FDA debates caffeine limitations

The Lempert Report
July 12, 2013

The FDA is still working on regulating the addition of caffeine to food products.

The FDA is still working on regulating the addition of caffeine to food products. According to Euromonitor International, caffeinated foods created more than $1.6 billion in domestic retail sales last year. Sales are up nearly 50% compared with five years ago. The FDA however, has only approved the addition of caffeine once since 1950, for cola. The addition of caffeine to foods is a growing concern for the FDA as it also seems to be a growing trend.

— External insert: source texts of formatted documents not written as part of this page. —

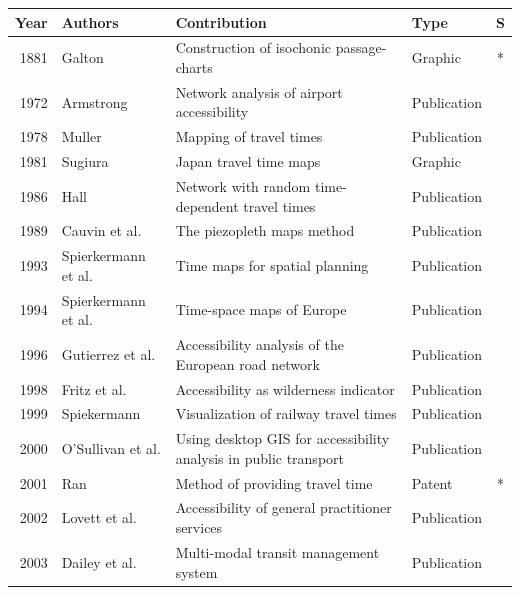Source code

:     \begin{table}[htb]
      \tiny \centering
      \begin{tabular}{r|l|l|l|c}
       \textbf{Year} & \textbf{Authors} & \textbf{Contribution} & \textbf{Type} & \textbf{S} \\
       \hline
        1881 & Galton \cite{galton1881construction} & Construction of isochonic passage-charts  & Graphic  & * \\
        1972 & Armstrong \cite{armstrong1972network} & Network analysis of airport accessibility  & Publication  & \\
        1978 & Muller \cite{muller1978mapping} & Mapping of travel times  & Publication  & \\
        1981 & Sugiura \cite{Sugiura1981} & Japan travel time maps  & Graphic  & \\
        1986 & Hall \cite{hall1986fastest} & Network with random time-dependent travel times  &  Publication & \\
        1989 & Cauvin et al. \cite{cauvin1989cartographic} & The piezopleth maps method  & Publication  & \\
        1993 & Spierkermann et al. \cite{spiekermann1993zeitkarten} & Time maps for spatial planning  & Publication  & \\
        1994 & Spierkermann et al. \cite{spiekermann1994new} & Time-space maps of Europe  & Publication  & \\
        1996 & Gutierrez et al. \cite{gutierrez1996accessibility} & Accessibility analysis of the European road network  & Publication  & \\
        1998 & Fritz et al. \cite{fritz1998accessibility} &  Accessibility as wilderness indicator  & Publication  & \\
        1999 & Spiekermann \cite{spiekermann1999visualisierung} & Visualization of railway travel times & Publication & \\
        2000 & O'Sullivan et al. \cite{o2000using} & Using desktop GIS for accessibility analysis in public transport  & Publication  & \\
        2001 & Ran \cite{ran2001method} &  Method of providing travel time  & Patent & * \\
        2002 & Lovett et al. \cite{lovett2002car} & Accessibility of general practitioner services  & Publication  & \\
        2003 & Dailey et al. \cite{dailey2003design} &  Multi-modal transit management system & Publication  & \\

\end{tabular}
\end{table}
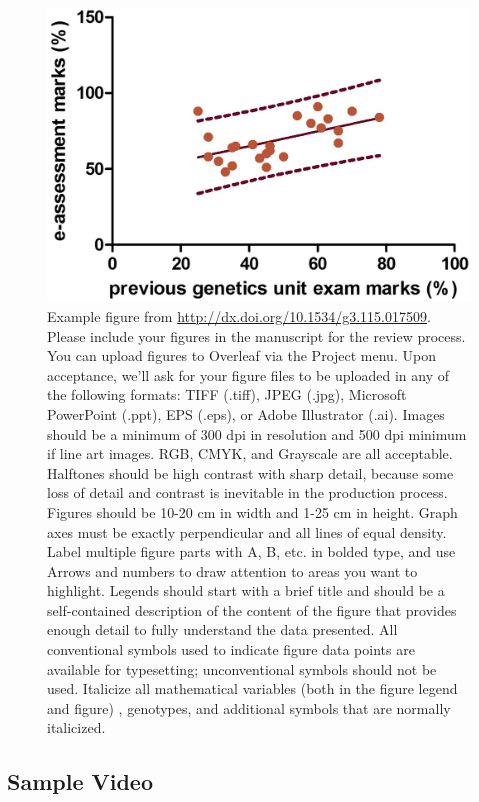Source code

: \documentclass[9pt,twocolumn,twoside]{g3_article/gsag3jnl}
\begin{document}
\begin{figure}[htbp]
\renewcommand{\familydefault}{\sfdefault}\normalfont
\centering
\includegraphics[width=\linewidth]{images/example-figure-g3}
\caption{Example figure from \url{http://dx.doi.org/10.1534/g3.115.017509}. Please include your figures in the manuscript for the review process. You can upload figures to Overleaf via the Project menu. Upon acceptance, we'll ask for your figure files to be uploaded in any of the following formats: TIFF (.tiff), JPEG (.jpg), Microsoft PowerPoint (.ppt), EPS (.eps), or Adobe Illustrator (.ai).  Images should be a minimum of 300 dpi in resolution and 500 dpi minimum if line art images.  RGB, CMYK, and Grayscale are all acceptable. Halftones should be high contrast with sharp detail, because some loss of detail and contrast is inevitable in the production process. Figures should be 10-20 cm in width and 1-25 cm in height. Graph axes must be exactly perpendicular and all lines of equal density.
Label multiple figure parts with A, B, etc. in bolded type, and use Arrows and numbers to draw attention to areas you want to highlight. Legends should start with a brief title and should be a self-contained description of the content of the figure that provides enough detail to fully understand the data presented. All conventional symbols used to indicate figure data points are available for typesetting; unconventional symbols should not be used. Italicize all mathematical variables (both in the figure legend and figure) , genotypes, and additional symbols that are normally italicized.  
}%
\label{fig:spectrum}
\end{figure}

\subsection*{Sample Video}
\end{document}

For example, Wrigley recently halted production of their "Alert Energy Caffeine Gum", “out of respect for the FDA,” Wrigley stating that “A new regulatory framework,” is needed. Four to five cups of coffee, 400 milligrams of caffeine per day, is usually safe for adults. The FDA requires manufactures to include caffeine on their list of ingredients, but they are not required to list the quantity of the drug in each product. There is still no established amount of caffeine with regards to children; but the Academy of Pediatrics discourages all caffeine in children’s diets. The founder of Wired Wyatt's LLC, Roger Sullivan, considers himself a pioneer in the caffeinated snack industry and says this trend is “... something that’s going to continue to grow.” His products; Wired Waffles and Wired Wyatt’s Caffeinated Maple Syrup, breakfast foods with caffeine added for an energy-boost is popular with endurance runners, long haul-truck drivers and the sleep-deprived college student. He advocated clear labeling and acknowledges that his products, as should be the case with all caffeinated snacks are; “intended to be consumed by responsible adults.”